As a first step in this new phase of Bringing History Home's (BHH) development, I have applied for federal 501(c)(3) status, and registered BHH as a non-profit corporation in South Carolina.  As we move ahead, I look forward to meeting curriculum directors, teachers, methods faculty, and historians across the Carolinas and the nation, to collaborate and continue sharing BHH research-proven strategies for engaging children in doing history. 

BHH has always been about teachers inspiring teachers, and students inspiring teachers.  Twenty years after the first Bringing History Home project began, here's to continuing that tradition of inspiration through a new decade and beyond.  

Bringing History Home 2011-12

November 15, 2011 - 11:09 AM

Bringing History Home is now in all K-5 classrooms in the Cedar Rapids CSD and Prairie College Community ISD!   We're excited to see the student learning in these districts over the coming years as teachers introduce the SOCC method to their children.  SOCC gives students a simple process for analyzing visual and written historical evidence.  As they become proficient with the model, children's general information literacy skills and analytic thinking skills should also be developed and enhanced.  The BHH leadership will be seeking ways to assess the extent of this learning during the 2011-12 school year. 

2011 Summer Workshops

July 6, 2011 - 3:26 PM

Bringing History Home is off and running to help teachers bring history to their classrooms in the 2011-12 school year.  On June 13-16, we conducted three 2-day workshops.  More than 150 elementary teachers from Cedar Rapids CSD and Central City CSD attended.  While project director Elise Fillpot, assistant director Kim Heckart and project historian Catherine Denial led the whole group activities, eighteen teacher mentors from Prairie ISD and CRCSD led lengthy grade-level sessions in which they shared how to do history where the rubber hits the road; that is, in the actual K-5 classrooms.   Huge thanks to the BHH mentor team!!

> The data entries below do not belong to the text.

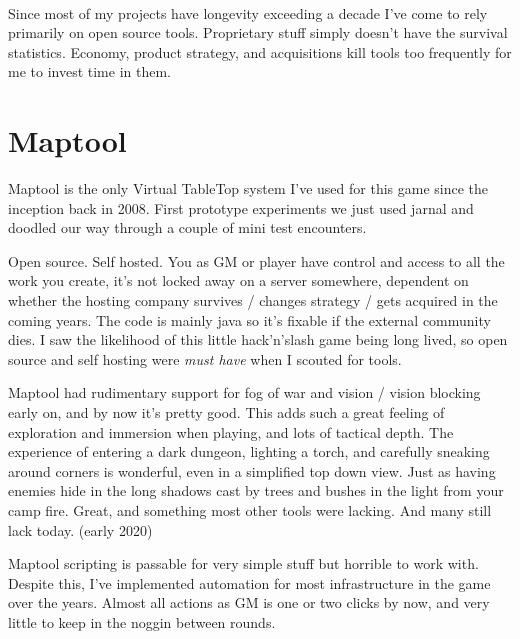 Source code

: \

Since most of my projects have longevity exceeding a decade I've come to rely primarily on open source tools. Proprietary stuff simply doesn't have the survival statistics. Economy, product strategy, and acquisitions kill tools too frequently for me to invest time in them.








\section*{Maptool}
Maptool is the only Virtual TableTop system I've used for this game since the inception back in 2008. First prototype experiments we just used jarnal and doodled our way through a couple of mini test encounters.

Open source. Self hosted. You as GM or player have control and access to all the work you create, it's not locked away on a server somewhere, dependent on whether the hosting company survives / changes strategy / gets acquired in the coming years. The code is mainly java so it's fixable if the external community dies. I saw the likelihood of this little hack'n'slash game being long lived, so open source and self hosting were \textit{must have} when I scouted for tools.

Maptool had rudimentary support for fog of war and vision / vision blocking early on, and by now it's pretty good. This adds such a great feeling of exploration and immersion when playing, and lots of tactical depth. The experience of entering a dark dungeon, lighting a torch, and carefully sneaking around corners is wonderful, even in a simplified top down view. Just as having enemies hide in the long shadows cast by trees and bushes in the light from your camp fire. Great, and something most other tools were lacking. And many still lack today. \vvsmall(early 2020)\normalsize

Maptool scripting is passable for very simple stuff but horrible to work with. Despite this, I've implemented automation for most infrastructure in the game over the years. Almost all actions as GM is one or two clicks by now, and very little to keep in the noggin between rounds.

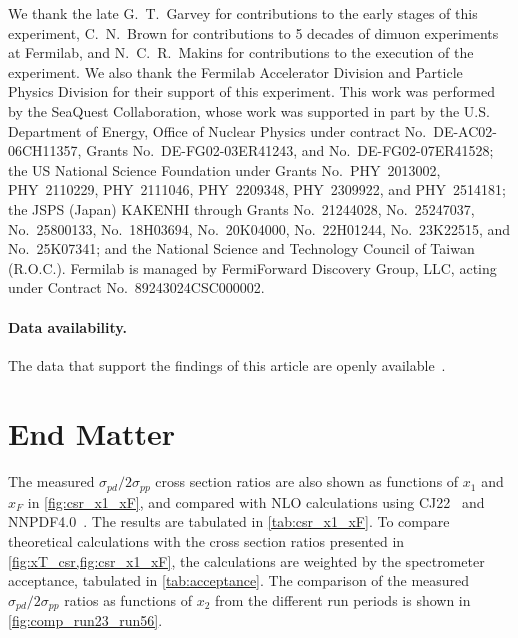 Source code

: \documentclass[reprint,aps,unsortedaddress,superscriptaddress,prl,floatfix,showpacs,linenumbers]{revtex4-2}
\begin{document}
\begin{acknowledgments}
	We thank the late G.~T.~Garvey for contributions to the early stages of this experiment, %
	C.~N.~Brown for contributions to 5 decades of dimuon experiments at Fermilab, %
	and N.~C.~R.~Makins for contributions to the execution of the experiment. %
	We also thank the Fermilab Accelerator Division and Particle Physics Division for their support of this experiment. %
	This work was performed by the SeaQuest Collaboration, whose work was supported in part by the
	U.S. Department of Energy, Office of Nuclear Physics under contract
	No.\ DE-AC02-06CH11357, %
	Grants No.\ DE-FG02-03ER41243, %
	and No.\ DE-FG02-07ER41528; %
	the US National Science Foundation under Grants No.\
	PHY\ 2013002, %
	PHY\ 2110229, %
	PHY\ 2111046, %
	PHY\ 2209348, %
	PHY\ 2309922, %
	and PHY\ 2514181; %
	the JSPS (Japan) KAKENHI through Grants No.\ 21244028, No.\ 25247037, No.\ 25800133, No.\ 18H03694, No.\ 20K04000, No.\ 22H01244, No.\ 23K22515, and No.\ 25K07341; %
	and the National Science and Technology Council of Taiwan (R.O.C.). %
	Fermilab is managed by FermiForward Discovery Group, LLC, acting under Contract No.\ 89243024CSC000002. %
\end{acknowledgments}

\paragraph{Data availability.}
The data that support the findings of this article are openly available~\cite{hepdata}.



\clearpage
\appendix
\onecolumngrid
\section{End Matter}
The measured $\sigma_{pd}/2\sigma_{pp}$ cross section ratios are also shown as functions of $x_1$ and $x_F$ in \cref{fig:csr_x1_xF}, 
and compared with NLO calculations using CJ22~\cite{accardi2023} and NNPDF4.0~\cite{ball2022a}. 
The results are tabulated in \cref{tab:csr_x1_xF}. 
To compare theoretical calculations with the cross section ratios presented in \cref{fig:xT_csr,fig:csr_x1_xF},
the calculations are weighted by the spectrometer acceptance, tabulated in \cref{tab:acceptance}.
The comparison of the measured $\sigma_{pd}/2\sigma_{pp}$ ratios as functions of $x_2$ from the different run periods is shown in \cref{fig:comp_run23_run56}.
\end{document}
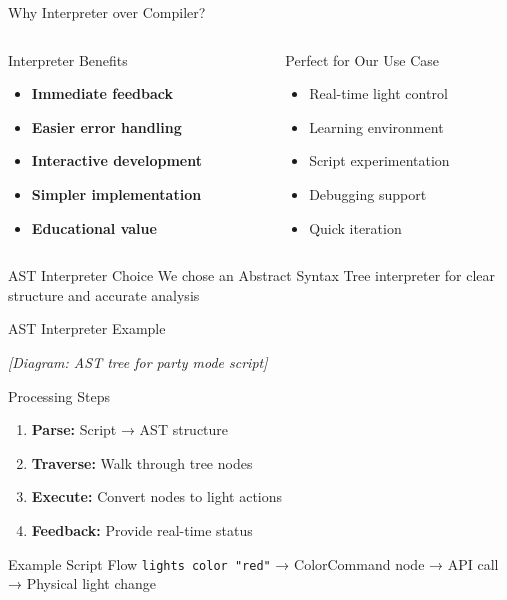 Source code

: \documentclass{beamer}
\begin{document}
\begin{frame}{Why Interpreter over Compiler?}
\begin{columns}
\begin{column}{0.5\textwidth}
\begin{block}{Interpreter Benefits}
\begin{itemize}
    \item \textbf{Immediate feedback}
    \item \textbf{Easier error handling}
    \item \textbf{Interactive development}
    \item \textbf{Simpler implementation}
    \item \textbf{Educational value}
\end{itemize}
\end{block}
\end{column}
\begin{column}{0.5\textwidth}
\begin{block}{Perfect for Our Use Case}
\begin{itemize}
    \item Real-time light control
    \item Learning environment
    \item Script experimentation
    \item Debugging support
    \item Quick iteration
\end{itemize}
\end{block}
\end{column}
\end{columns}

\begin{block}{AST Interpreter Choice}
We chose an Abstract Syntax Tree interpreter for clear structure and accurate analysis
\end{block}
\end{frame}

\begin{frame}{AST Interpreter Example}
\begin{center}
\textit{[Diagram: AST tree for party mode script]}
\end{center}

\begin{block}{Processing Steps}
\begin{enumerate}
    \item \textbf{Parse:} Script → AST structure
    \item \textbf{Traverse:} Walk through tree nodes
    \item \textbf{Execute:} Convert nodes to light actions
    \item \textbf{Feedback:} Provide real-time status
\end{enumerate}
\end{block}

\begin{block}{Example Script Flow}
\texttt{lights color "red"} → ColorCommand node → API call → Physical light change
\end{block}
\end{frame}
\end{document}
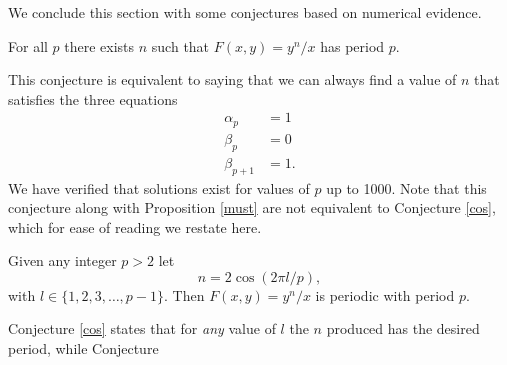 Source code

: \documentclass[12pt]{article}
\begin{document}
We conclude this section with some conjectures based on numerical evidence. 

\begin{conjecture} For all $p$ there exists $n$ such that $F(x,y)=y^n/x$ has period $p$. 
\end{conjecture} 
This conjecture is equivalent to saying that we can always find a value of $n$ that satisfies the three equations 
\begin{align*}
\alpha_p &=1\\ 
\beta_p &=0\\
\beta_{p+1} &=1.
\end{align*}
We have verified that solutions exist for values of $p$ up to 1000. Note that this conjecture along with Proposition \ref{must} are not equivalent to Conjecture \ref{cos}, which for ease of reading we restate here. 
\begin{conjecture}
Given any integer $p>2$ let 
\begin{equation*}
n = 2 \cos(2 \pi l/p),
\end{equation*}
with $l \in \{1,2,3, \ldots, p-1 \}$. Then $F(x,y) = y^n/x$ is periodic with period $p$.
\end{conjecture}
Conjecture \ref{cos} states that for \emph{any} value of $l$ the $n$ produced has the desired period, while Conjecture 
\end{document}
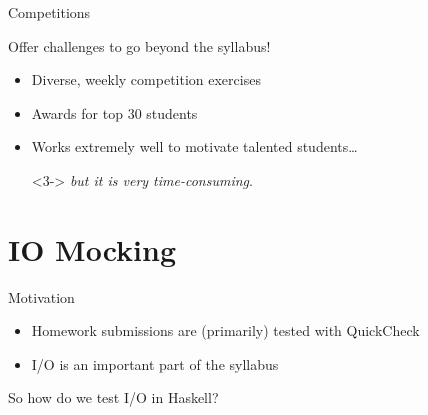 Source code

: \documentclass{beamer}
\begin{document}
\begin{frame}[fragile]{Competitions}
\centerline{\Large{\alert{Offer challenges to go beyond the syllabus!}}}
\begin{itemize}
\item Diverse, weekly competition exercises
\item Awards for top 30 students
\item<2-> Works extremely well to motivate talented students\dots
\item[]<3-> \emph{but it is very time-consuming}.
\end{itemize}
\end{frame}


\section{IO Mocking}

\begin{frame}{Motivation}

\begin{itemize}[<+->]
  \item Homework submissions are (primarily) tested with QuickCheck
  \item I/O is an important part of the syllabus
\end{itemize}
\vfill
\pause
\begin{center}
\Large \alert{So how do we test I/O in Haskell?}
\end{center}

\end{frame}
\end{document}
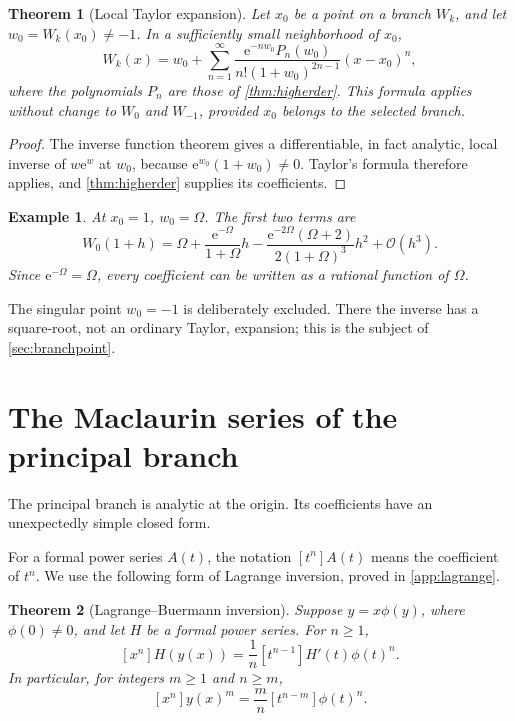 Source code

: \documentclass[11pt]{article}
\newtheorem{theorem}{Theorem}[section]
\newtheorem{example}[example]{Example}
\theoremstyle{remark}
\newcommand{\ee}{\mathrm e}
\newcommand{\bigO}{\mathcal O}
\begin{document}
\begin{theorem}[Local Taylor expansion]\label{thm:generalTaylor}
Let \(x_0\) be a point on a branch \(W_k\), and let
\(w_0=W_k(x_0)\neq-1\).  In a sufficiently small neighborhood of \(x_0\),
\begin{equation}\label{eq:generalTaylor}
 W_k(x)=w_0+
 \sum_{n=1}^{\infty}
 \frac{\ee^{-nw_0}P_n(w_0)}
      {n!(1+w_0)^{2n-1}}(x-x_0)^n,
\end{equation}
where the polynomials \(P_n\) are those of
\cref{thm:higherder}.  This formula applies without change to \(W_0\) and
\(W_{-1}\), provided \(x_0\) belongs to the selected branch.
\end{theorem}

\begin{proof}
The inverse function theorem gives a differentiable, in fact analytic, local
inverse of \(w\ee^w\) at \(w_0\), because
\(\ee^{w_0}(1+w_0)\neq0\).  Taylor's formula therefore applies, and
\cref{thm:higherder} supplies its coefficients.
\end{proof}

\begin{example}
At \(x_0=1\), \(w_0=\Omega\).  The first two terms are
\[
 W_0(1+h)=\Omega+
 \frac{\ee^{-\Omega}}{1+\Omega}h
 -\frac{\ee^{-2\Omega}(\Omega+2)}
        {2(1+\Omega)^3}h^2+\bigO(h^3).
\]
Since \(\ee^{-\Omega}=\Omega\), every coefficient can be written as a
rational function of \(\Omega\).
\end{example}

The singular point \(w_0=-1\) is deliberately excluded.  There the inverse
has a square-root, not an ordinary Taylor, expansion; this is the subject of
\cref{sec:branchpoint}.

\section{The Maclaurin series of the principal branch}\label{sec:maclaurin}

The principal branch is analytic at the origin.  Its coefficients have an
unexpectedly simple closed form.

For a formal power series \(A(t)\), the notation \([t^n]A(t)\) means the
coefficient of \(t^n\).  We use the following form of Lagrange inversion,
proved in \cref{app:lagrange}.

\begin{theorem}[Lagrange--Buer\-mann inversion]\label{thm:lagrange}
Suppose \(y=x\phi(y)\), where \(\phi(0)\neq0\), and let \(H\) be a formal
power series.  For \(n\geq1\),
\begin{equation}\label{eq:lagrange}
 [x^n]H(y(x))
 =\frac1n[t^{n-1}]H'(t)\phi(t)^n.
\end{equation}
In particular, for integers \(m\geq1\) and \(n\geq m\),
\begin{equation}\label{eq:lagrange-power}
 [x^n]y(x)^m
 =\frac{m}{n}[t^{n-m}]\phi(t)^n.
\end{equation}
\end{theorem}
\end{document}
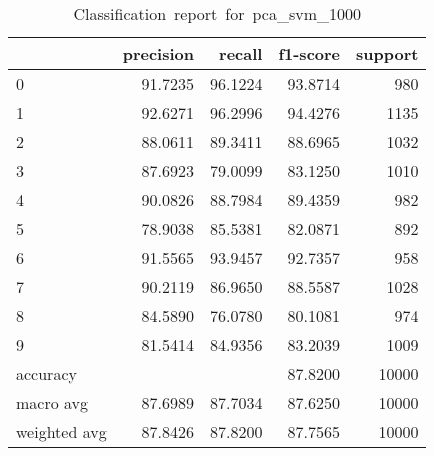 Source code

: \begin{table}[htb!]
    \centering
    \begin{tabular}{lrrrr}
        \toprule
                     & precision & recall  & f1-score & support \\
        \midrule
        0            & 91.7235   & 96.1224 & 93.8714  & 980     \\
        1            & 92.6271   & 96.2996 & 94.4276  & 1135    \\
        2            & 88.0611   & 89.3411 & 88.6965  & 1032    \\
        3            & 87.6923   & 79.0099 & 83.1250  & 1010    \\
        4            & 90.0826   & 88.7984 & 89.4359  & 982     \\
        5            & 78.9038   & 85.5381 & 82.0871  & 892     \\
        6            & 91.5565   & 93.9457 & 92.7357  & 958     \\
        7            & 90.2119   & 86.9650 & 88.5587  & 1028    \\
        8            & 84.5890   & 76.0780 & 80.1081  & 974     \\
        9            & 81.5414   & 84.9356 & 83.2039  & 1009    \\
        accuracy     &           &         & 87.8200  & 10000   \\
        macro avg    & 87.6989   & 87.7034 & 87.6250  & 10000   \\
        weighted avg & 87.8426   & 87.8200 & 87.7565  & 10000   \\
        \bottomrule
    \end{tabular}
    \caption{Classification\ report\ for\ pca\_svm\_1000}
    \label{tab:classification-report-pca_svm_1000}
\end{table}

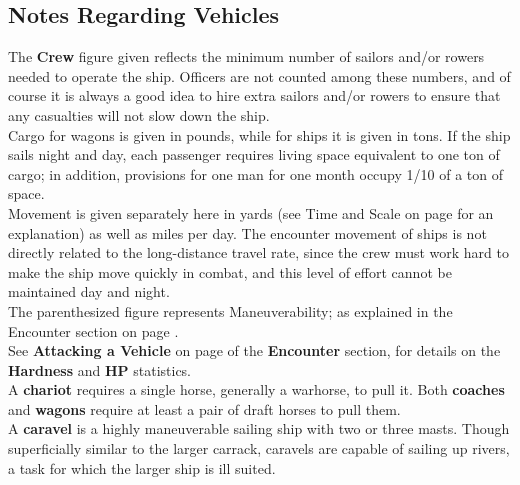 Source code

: \documentclass[a4paper,twoside,openany,10pt]{book}
\begin{document}
\begin{multicols}{2}
	

\subsection{Notes Regarding Vehicles}\label{notes-regarding-vehicles}

The\textbf{ Crew} figure given reflects the minimum number of sailors and/or rowers needed to operate the ship. Officers are not counted among these numbers, and of course it is always a good idea to hire extra sailors and/or rowers to ensure that any casualties will not slow down the ship.\\

Cargo for wagons is given in pounds, while for ships it is given in tons. If the ship sails night and day, each passenger requires living space equivalent to one ton of cargo; in addition, provisions for one man for one month occupy 1/10 of a ton of space.\\

Movement is given separately here in yards (see Time and Scale on page \hyperlink{time-and-scale}{\pageref{time-and-scale}} for an explanation) as well as miles per day. The encounter movement of ships is not directly related to the long-distance travel rate, since the crew must work hard to make the ship move quickly in combat, and this level of effort cannot be maintained day and night.\\

The parenthesized figure represents Maneuverability; as explained in the Encounter section on page \hyperlink{maneuverability}{\pageref{maneuverability}}.\\

See \textbf{Attacking a Vehicle} on page \hyperlink{attacking-a-vehicle}{\pageref{attacking-a-vehicle}} of the \textbf{Encounter }section, for details on the \textbf{Hardness }and \textbf{HP }statistics.\\

A \textbf{chariot }requires a single horse, generally a warhorse, to pull it. Both \textbf{coaches }and\textbf{ wagons} require at least a pair of draft horses to pull them. \\

A \textbf{caravel} is a highly maneuverable sailing ship with two or three masts. Though superficially similar to the larger carrack, caravels are capable of sailing up rivers, a task for which the larger ship is ill suited.\\


\end{multicols}
\end{document}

We're excited for the next round of workshops coming up on August 1-4.  It will be another great week dedicated to stretching the boundaries of what children can do when they study history with rigor and integrity.

The Bringing History Home 2011 Mentor Team:

Joan Viet

Lauren Stark

Catherine Metz

Nicole Greazel

Cher McAllister

Kathy Severson

Susie Stark

Jennifer Schaffer

Jennifer Klekar

Mary Beth Wagemester

Amanda Tieskotter

Stephanie Stulken

Teresa Drtina

Angela Patterson

Josie Norton

Tracy Woodell

Catherine Metz

Susie Stark

Kathy Severson

 

 

Reviews of BHH Lesson Plans on the NHEC

August 5, 2010 - 11:29 AM

The National History Education Clearinghouse has reviewed two Bringing History Home units. The reviews assess the BHH First Grade unit My History at School and Fourth Grade unit The Progressive Era for alignment with the Clearinghouse's criteria for determining the quality of U.S. History lesson plans. 

 


BHH in College History Classrooms!

July 14, 2010 - 4:07 PM

Dr. Catherine Denial of Knox College has been the BHH lead historian since the project began in 2001.   She uses the BHH Five Processes in her own classes at Knox, and has now provided descriptions and examples of her strategies for teaching history at the college level.  We're excited about this resource for history TA's, new faculty, and seasoned historians seeking to invigorate their teaching and engage students in history as an interpretive, evidence-based discipline.  It may also be a helpful resource for TAH grant directors and guest historians as they plan professional development for K-12 teachers. 

Thank you, Dr. Denial!

 

Bringing History Home in 2010

June 9, 2010 - 2:05 PM
January 

BHH teachers began a new year and continued exploring history with their students.

February 

BHH director Elise Fillpot attended the annual Technical Advisory Group meeting for the National History Education Clearinghouse.

Santa Fe teachers in Grades 3-6 explored the BHH Five Processes in a workshop funded by TAH. 

March

The University of Iowa Center for Evaluation and Assessment designed assessments for the BHH 5th grade pilot of a unit on the Columbian Exchange.  The unit was adapted by BHH staff and teachers from National Endowment for the Humanities Edsitement lessons titled "What was Columbus Thinking?"

April

Kyle Longley, Snell Family Dean's Professor of History at Arizona State University, led a two-day Grant Wood History Institute workshop for middle and high school teachers on the Vietnam War. 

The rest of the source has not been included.